YOUR TASK:
Return each line of the data below that contains the string "PYGZus".

Pictures paired with source code:
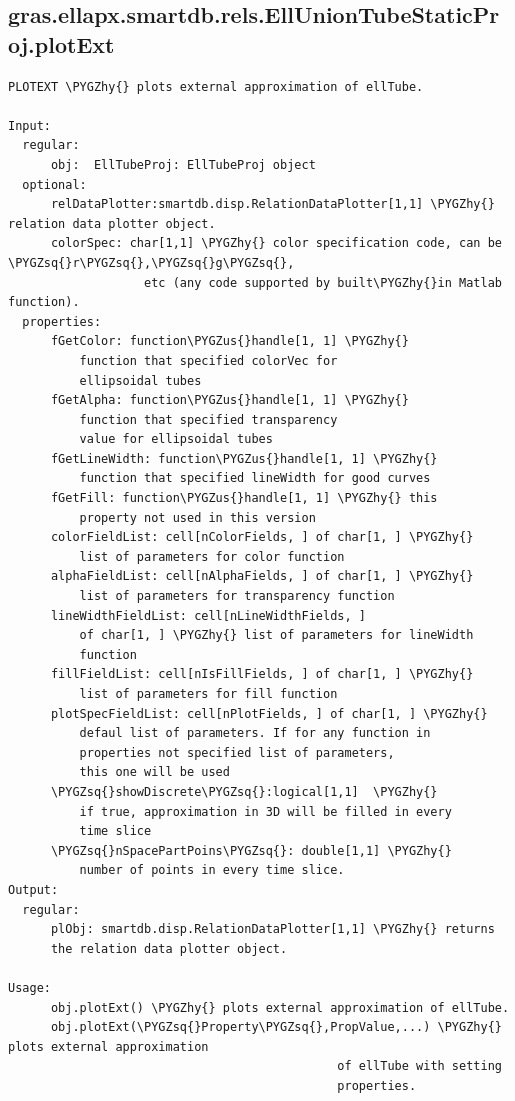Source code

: \documentclass[letterpaper,10pt,english]{sphinxmanual}
\def\PYGZus{\char`\_}
\def\PYGZhy{\char`\-}
\def\PYGZsq{\char`\'}
\begin{document}
\subsection{gras.ellapx.smartdb.rels.EllUnionTubeStaticProj.plotExt}
\label{chap_functions:gras-ellapx-smartdb-rels-elluniontubestaticproj-plotext}
\begin{Verbatim}[commandchars=\\\{\}]
PLOTEXT \PYGZhy{} plots external approximation of ellTube.

Input:
  regular:
      obj:  EllTubeProj: EllTubeProj object
  optional:
      relDataPlotter:smartdb.disp.RelationDataPlotter[1,1] \PYGZhy{} relation data plotter object.
      colorSpec: char[1,1] \PYGZhy{} color specification code, can be \PYGZsq{}r\PYGZsq{},\PYGZsq{}g\PYGZsq{},
                   etc (any code supported by built\PYGZhy{}in Matlab function).
  properties:
      fGetColor: function\PYGZus{}handle[1, 1] \PYGZhy{}
          function that specified colorVec for
          ellipsoidal tubes
      fGetAlpha: function\PYGZus{}handle[1, 1] \PYGZhy{}
          function that specified transparency
          value for ellipsoidal tubes
      fGetLineWidth: function\PYGZus{}handle[1, 1] \PYGZhy{}
          function that specified lineWidth for good curves
      fGetFill: function\PYGZus{}handle[1, 1] \PYGZhy{} this
          property not used in this version
      colorFieldList: cell[nColorFields, ] of char[1, ] \PYGZhy{}
          list of parameters for color function
      alphaFieldList: cell[nAlphaFields, ] of char[1, ] \PYGZhy{}
          list of parameters for transparency function
      lineWidthFieldList: cell[nLineWidthFields, ]
          of char[1, ] \PYGZhy{} list of parameters for lineWidth
          function
      fillFieldList: cell[nIsFillFields, ] of char[1, ] \PYGZhy{}
          list of parameters for fill function
      plotSpecFieldList: cell[nPlotFields, ] of char[1, ] \PYGZhy{}
          defaul list of parameters. If for any function in
          properties not specified list of parameters,
          this one will be used
      \PYGZsq{}showDiscrete\PYGZsq{}:logical[1,1]  \PYGZhy{}
          if true, approximation in 3D will be filled in every
          time slice
      \PYGZsq{}nSpacePartPoins\PYGZsq{}: double[1,1] \PYGZhy{}
          number of points in every time slice.
Output:
  regular:
      plObj: smartdb.disp.RelationDataPlotter[1,1] \PYGZhy{} returns
      the relation data plotter object.

Usage:
      obj.plotExt() \PYGZhy{} plots external approximation of ellTube.
      obj.plotExt(\PYGZsq{}Property\PYGZsq{},PropValue,...) \PYGZhy{} plots external approximation
                                              of ellTube with setting
                                              properties.
\end{Verbatim}
\end{document}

EXERCISE ANSWER:
\def\PYGZus{\char`\_}
      fGetColor: function\PYGZus{}handle[1, 1] \PYGZhy{}
      fGetAlpha: function\PYGZus{}handle[1, 1] \PYGZhy{}
      fGetLineWidth: function\PYGZus{}handle[1, 1] \PYGZhy{}
      fGetFill: function\PYGZus{}handle[1, 1] \PYGZhy{} this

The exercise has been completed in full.